Aim of the task: Begin at the line that contains "# 如何看待一女子穿和服在洱" and repeat every line from there to the end of the records below, inclusive, without adding any other line.

◆ ◆ ◆ ◆ ◆ ◆ ◆

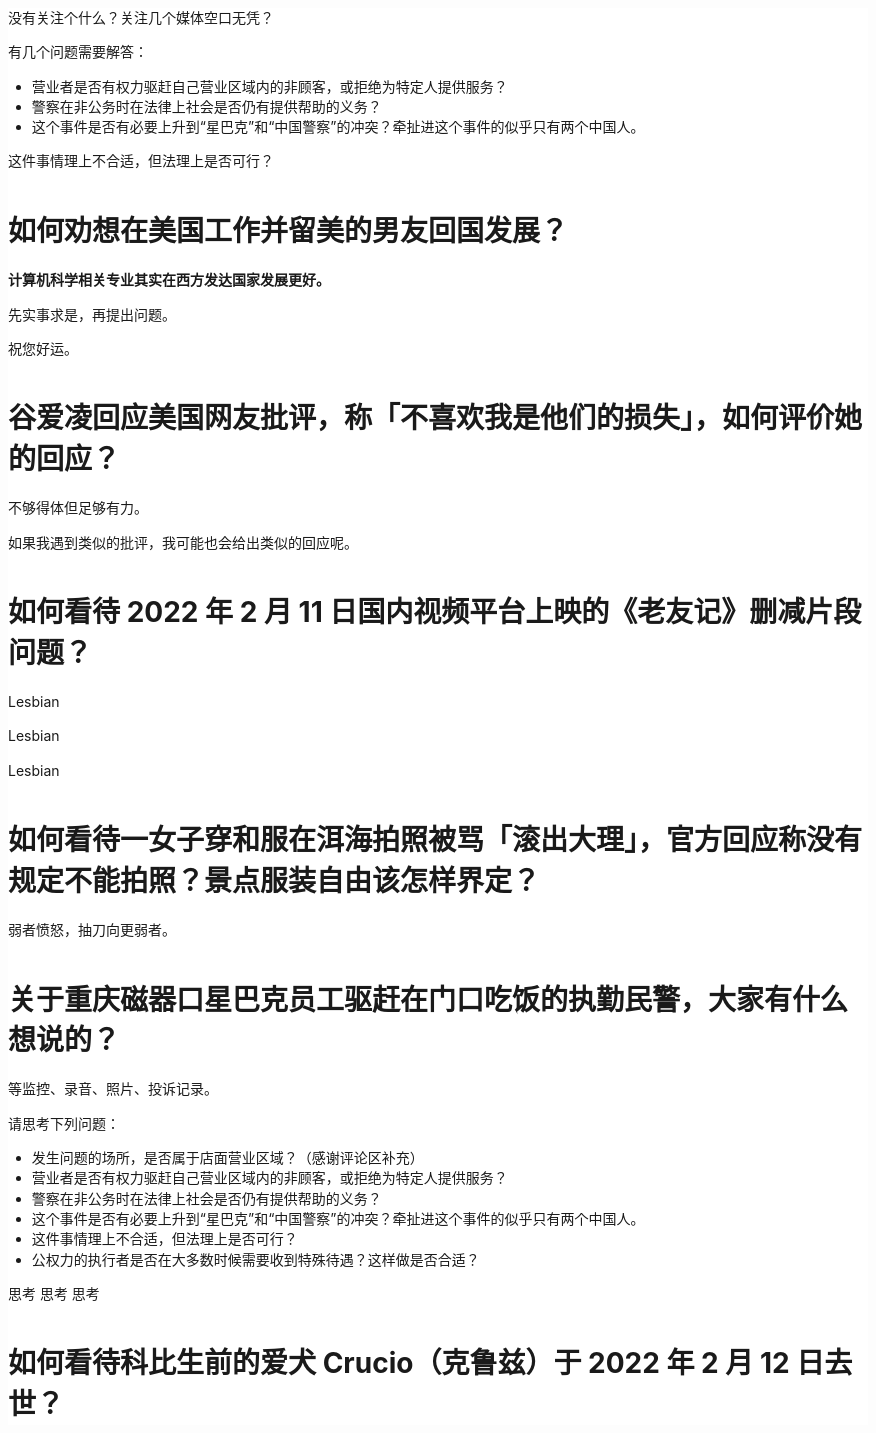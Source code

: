 没有关注个什么？关注几个媒体空口无凭？

有几个问题需要解答：

- 营业者是否有权力驱赶自己营业区域内的非顾客，或拒绝为特定人提供服务？
- 警察在非公务时在法律上社会是否仍有提供帮助的义务？
- 这个事件是否有必要上升到“星巴克”和“中国警察”的冲突？牵扯进这个事件的似乎只有两个中国人。

这件事情理上不合适，但法理上是否可行？

# 如何劝想在美国工作并留美的男友回国发展？

**计算机科学相关专业其实在西方发达国家发展更好。**

先实事求是，再提出问题。

祝您好运。

# 谷爱凌回应美国网友批评，称「不喜欢我是他们的损失」，如何评价她的回应？

不够得体但足够有力。

如果我遇到类似的批评，我可能也会给出类似的回应呢。

# 如何看待 2022 年 2 月 11 日国内视频平台上映的《老友记》删减片段问题？

Lesbian

Lesbian

Lesbian

# 如何看待一女子穿和服在洱海拍照被骂「滚出大理」，官方回应称没有规定不能拍照？景点服装自由该怎样界定？

弱者愤怒，抽刀向更弱者。

# 关于重庆磁器口星巴克员工驱赶在门口吃饭的执勤民警，大家有什么想说的？

等监控、录音、照片、投诉记录。

请思考下列问题：

- 发生问题的场所，是否属于店面营业区域？（感谢评论区补充）
- 营业者是否有权力驱赶自己营业区域内的非顾客，或拒绝为特定人提供服务？
- 警察在非公务时在法律上社会是否仍有提供帮助的义务？
- 这个事件是否有必要上升到“星巴克”和“中国警察”的冲突？牵扯进这个事件的似乎只有两个中国人。
- 这件事情理上不合适，但法理上是否可行？
- 公权力的执行者是否在大多数时候需要收到特殊待遇？这样做是否合适？

思考 思考 思考

# 如何看待科比生前的爱犬 Crucio（克鲁兹）于 2022 年 2 月 12 日去世？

◆ ◆ ◆ ◆ ◆ ◆ ◆

Answer to this exercise:
# 如何看待一女子穿和服在洱海拍照被骂「滚出大理」，官方回应称没有规定不能拍照？景点服装自由该怎样界定？

弱者愤怒，抽刀向更弱者。

# 关于重庆磁器口星巴克员工驱赶在门口吃饭的执勤民警，大家有什么想说的？

等监控、录音、照片、投诉记录。

请思考下列问题：

- 发生问题的场所，是否属于店面营业区域？（感谢评论区补充）
- 营业者是否有权力驱赶自己营业区域内的非顾客，或拒绝为特定人提供服务？
- 警察在非公务时在法律上社会是否仍有提供帮助的义务？
- 这个事件是否有必要上升到“星巴克”和“中国警察”的冲突？牵扯进这个事件的似乎只有两个中国人。
- 这件事情理上不合适，但法理上是否可行？
- 公权力的执行者是否在大多数时候需要收到特殊待遇？这样做是否合适？

思考 思考 思考

# 如何看待科比生前的爱犬 Crucio（克鲁兹）于 2022 年 2 月 12 日去世？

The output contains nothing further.